If central schemes are not implemented and the sanctioned funds remain unutilised then no cabinet minister offers an apology to the people and the government feels nothing about such inefficiency. During every election campaign, political parties derive tremendous advantage by exploiting the ignorance of the voters about the constitution and their fundamental rights. Comprehensive land reforms are a major constitutional objective. But the powerful economic and political interests wound up the land reforms agenda in Goa after 1973. The constitution doesn’t permit leakage of state revenue. But here neither the CM nor his revenue minister has any answer why Goa still remains the only state in India without any income from ‘land revenue tax’ the most ancient form of tax on productive land. The loss is Rs 100 crores per year and the cumulative arrears would exceed Rs 1500 crore since 1988. All it needs is a fresh notification fixing the new, reasonable land tax rates in consultation with all stakeholders and giving back the collectors their basic duty of collecting “land revenue tax”.

Coming to inclusion of the official language of Goa, Konkani in the 8th schedule of the constitution, Goans have made a mockery of this decision by not being serious on two important issues – the first is compulsory publication of official gazette of the state in official language Konkani, then on par with all south Indian states which print their acts in official language, print and issue Konkani translations of all the state acts. Both these issues have been pending since 1987.

The price of even available printed government acts has been made prohibitive to keep these out of the reach of common citizens. Majority of the village panchayats don’t even have a printed copy of the relevant acts. The present panic of the government over the Goa Lokayukta act was expected. No doubt some amendments were logical but others were not expected and none other than former Chief Justice of Allahabad High Court, ex MLA Ferdino Rebello was compelled to comment on the proposed amendments. He gave sound advice to the government to repeal the act made totally toothless by the damaging amendments. With exceptional enthusiasm, the government also wound-up a much required Goa State Law Commission.

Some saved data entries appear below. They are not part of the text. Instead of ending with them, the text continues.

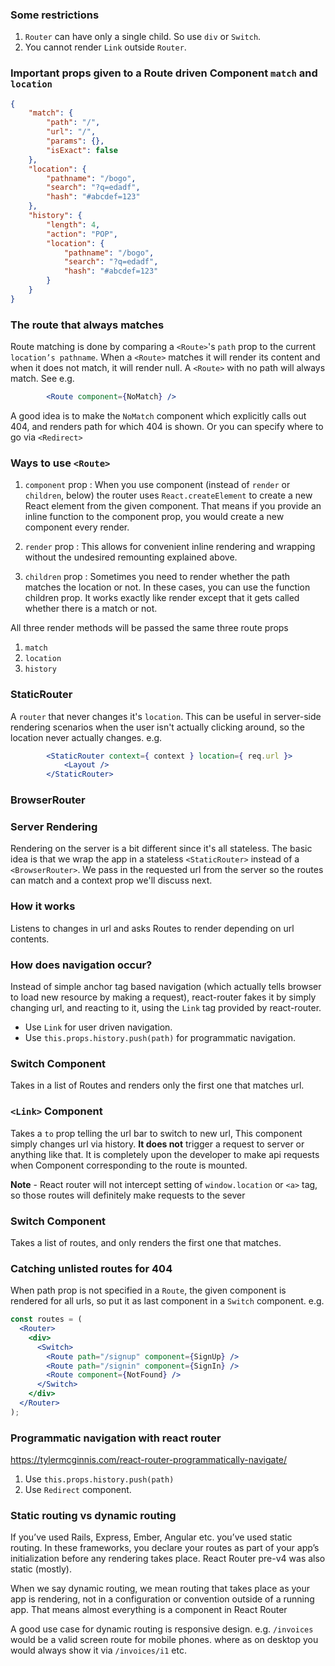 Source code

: 

### Some restrictions

1. `Router` can have only a single child. So use `div` or `Switch`.
2. You cannot render `Link` outside `Router`.


### Important props given to a Route driven Component `match` and `location`

```json
{
    "match": {
        "path": "/",
        "url": "/",
        "params": {},
        "isExact": false
    },
    "location": {
        "pathname": "/bogo",
        "search": "?q=edadf",
        "hash": "#abcdef=123"
    },
    "history": {
        "length": 4,
        "action": "POP",
        "location": {
            "pathname": "/bogo",
            "search": "?q=edadf",
            "hash": "#abcdef=123"
        }
    }
}
```

### The route that always matches

Route matching is done by comparing a `<Route>`'s `path` prop to the current `location’s pathname`. When a `<Route>` matches it will render its content and when it does not match, it will render null. A `<Route>` with no path will always match. See e.g.
```jsx
        <Route component={NoMatch} />
```
A good idea is to make the `NoMatch` component which explicitly calls out 404, and renders path for which 404 is shown. Or you can specify where to go via `<Redirect>`

### Ways to use `<Route>`

1. `component` prop : When you use component (instead of `render` or `children`, below) the router uses `React.createElement` to create a new React element from the given component. That means if you provide an inline function to the component prop, you would create a new component every render.

2. `render` prop : This allows for convenient inline rendering and wrapping without the undesired remounting explained above.

3. `children` prop : Sometimes you need to render whether the path matches the location or not. In these cases, you can use the function children prop. It works exactly like render except that it gets called whether there is a match or not.



All three render methods will be passed the same three route props

1. `match`
2. `location`
3. `history`


### StaticRouter

A `router` that never changes it's `location`.
This can be useful in server-side rendering scenarios when the user isn't actually clicking around, so the location never actually changes.
e.g.
```jsx
        <StaticRouter context={ context } location={ req.url }>
            <Layout />
        </StaticRouter>
```


### BrowserRouter

### Server Rendering
Rendering on the server is a bit different since it's all stateless. The basic idea is that we wrap the app in a stateless `<StaticRouter>` instead of a `<BrowserRouter>`. We pass in the requested url from the server so the routes can match and a context prop we'll discuss next.

### How it works

Listens to changes in url and asks Routes to render depending on url contents.

### How does navigation occur?

Instead of simple anchor tag based navigation (which actually tells browser to load new resource by making a request),
react-router fakes it by simply changing url, and reacting to it, using the `Link` tag provided by react-router.

* Use `Link` for user driven navigation.
* Use `this.props.history.push(path)` for programmatic navigation.

### Switch Component
Takes in a list of Routes and renders only the first one that matches url.

### `<Link>` Component

Takes a `to` prop telling the url bar to switch to new url, This component simply changes url via history. **It does not** trigger a request to server or anything like that. It is completely upon the developer to make api requests when Component corresponding to the route is mounted.

**Note** - React router will not intercept setting of `window.location` or `<a>` tag, so those routes will definitely make requests to the sever

### Switch Component

Takes a list of routes, and only renders the first one that matches.

### Catching unlisted routes for 404

When path prop is not specified in a `Route`, the given component is rendered for all urls, so put it as last component in a `Switch` component.
e.g.
```jsx
const routes = (
  <Router>
    <div>
      <Switch>
        <Route path="/signup" component={SignUp} />
        <Route path="/signin" component={SignIn} />
        <Route component={NotFound} />
      </Switch>
    </div>
  </Router>
);
```

### Programmatic navigation with react router

https://tylermcginnis.com/react-router-programmatically-navigate/

1. Use `this.props.history.push(path)`
2. Use `Redirect` component.

### Static routing vs dynamic routing

If you’ve used Rails, Express, Ember, Angular etc. you’ve used static routing. In these frameworks, you declare your routes as part of your app’s initialization before any rendering takes place. React Router pre-v4 was also static (mostly).

When we say dynamic routing, we mean routing that takes place as your app is rendering, not in a configuration or convention outside of a running app. That means almost everything is a component in React Router

A good use case for dynamic routing is responsive design. e.g. `/invoices` would be a valid screen route for mobile phones. where as on desktop you would always show it via `/invoices/i1` etc.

In India’s wealthiest and most literate state Goans have failed the republic because there are several villages without facilities for cremation and burial. It is easy to acquire land for playgrounds but not for common crematoria and burial places. Every year there are dozens of cases where permission to perform final rites are refused by the local people to certain individuals. This is a perfect example of how Goans have failed the republic. They still lack the maturity to stand up fearlessly and ask the right questions based on the constitution to those who seek their votes. After victory, the rulers get a licence to rule with remarkable arrogance for five years – all in the name of the same constitution. We need to see what 12 lakh voters of Goa do in the next assembly elections to salvage the spirit of the lost republic. Happy 72nd Republic Day.